Stored records:
========

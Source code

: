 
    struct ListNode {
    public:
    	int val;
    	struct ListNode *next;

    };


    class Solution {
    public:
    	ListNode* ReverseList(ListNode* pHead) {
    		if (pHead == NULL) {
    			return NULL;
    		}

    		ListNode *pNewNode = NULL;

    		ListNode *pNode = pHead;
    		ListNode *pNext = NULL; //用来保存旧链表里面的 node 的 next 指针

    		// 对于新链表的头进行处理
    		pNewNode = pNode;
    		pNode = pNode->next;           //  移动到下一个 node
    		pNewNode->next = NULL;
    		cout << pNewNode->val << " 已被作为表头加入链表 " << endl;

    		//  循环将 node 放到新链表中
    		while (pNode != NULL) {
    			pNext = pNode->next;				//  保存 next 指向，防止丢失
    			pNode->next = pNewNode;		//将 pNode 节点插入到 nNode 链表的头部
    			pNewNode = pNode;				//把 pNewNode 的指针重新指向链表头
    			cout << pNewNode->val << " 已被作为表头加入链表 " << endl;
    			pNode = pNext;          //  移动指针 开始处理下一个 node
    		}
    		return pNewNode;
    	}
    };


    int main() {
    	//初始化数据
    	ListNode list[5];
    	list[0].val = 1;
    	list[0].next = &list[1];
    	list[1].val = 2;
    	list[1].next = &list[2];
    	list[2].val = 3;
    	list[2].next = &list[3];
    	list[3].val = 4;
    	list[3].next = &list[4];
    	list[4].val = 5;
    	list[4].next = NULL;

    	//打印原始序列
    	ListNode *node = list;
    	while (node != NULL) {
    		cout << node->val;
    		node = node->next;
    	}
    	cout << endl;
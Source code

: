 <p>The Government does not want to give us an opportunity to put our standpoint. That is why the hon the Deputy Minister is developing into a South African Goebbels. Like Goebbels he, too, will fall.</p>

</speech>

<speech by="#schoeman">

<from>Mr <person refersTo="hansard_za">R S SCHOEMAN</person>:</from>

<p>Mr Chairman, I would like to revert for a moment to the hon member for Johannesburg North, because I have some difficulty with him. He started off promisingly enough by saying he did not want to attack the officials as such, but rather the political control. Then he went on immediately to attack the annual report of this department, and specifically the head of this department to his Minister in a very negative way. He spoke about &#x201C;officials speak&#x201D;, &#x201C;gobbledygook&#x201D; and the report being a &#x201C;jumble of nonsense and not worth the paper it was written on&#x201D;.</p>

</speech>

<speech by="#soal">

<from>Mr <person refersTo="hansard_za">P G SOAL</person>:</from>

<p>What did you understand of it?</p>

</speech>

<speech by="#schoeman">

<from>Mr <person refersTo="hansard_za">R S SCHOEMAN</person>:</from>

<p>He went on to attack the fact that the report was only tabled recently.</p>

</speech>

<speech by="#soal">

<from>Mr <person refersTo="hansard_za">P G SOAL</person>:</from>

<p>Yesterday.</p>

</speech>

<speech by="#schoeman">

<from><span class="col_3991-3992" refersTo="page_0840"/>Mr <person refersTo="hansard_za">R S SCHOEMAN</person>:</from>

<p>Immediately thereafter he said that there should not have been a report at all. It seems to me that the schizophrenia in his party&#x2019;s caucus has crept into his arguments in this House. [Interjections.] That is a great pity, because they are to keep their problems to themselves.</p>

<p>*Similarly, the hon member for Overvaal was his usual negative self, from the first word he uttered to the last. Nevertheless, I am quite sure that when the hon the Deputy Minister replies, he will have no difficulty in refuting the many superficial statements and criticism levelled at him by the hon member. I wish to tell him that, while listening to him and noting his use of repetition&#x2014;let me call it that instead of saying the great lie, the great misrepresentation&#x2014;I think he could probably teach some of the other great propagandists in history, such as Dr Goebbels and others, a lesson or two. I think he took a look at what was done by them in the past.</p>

========

### Work request
Where a line in the records above includes the string "will", show it.

### Answer to this task
: <p>The Government does not want to give us an opportunity to put our standpoint. That is why the hon the Deputy Minister is developing into a South African Goebbels. Like Goebbels he, too, will fall.</p>
<p>*Similarly, the hon member for Overvaal was his usual negative self, from the first word he uttered to the last. Nevertheless, I am quite sure that when the hon the Deputy Minister replies, he will have no difficulty in refuting the many superficial statements and criticism levelled at him by the hon member. I wish to tell him that, while listening to him and noting his use of repetition&#x2014;let me call it that instead of saying the great lie, the great misrepresentation&#x2014;I think he could probably teach some of the other great propagandists in history, such as Dr Goebbels and others, a lesson or two. I think he took a look at what was done by them in the past.</p>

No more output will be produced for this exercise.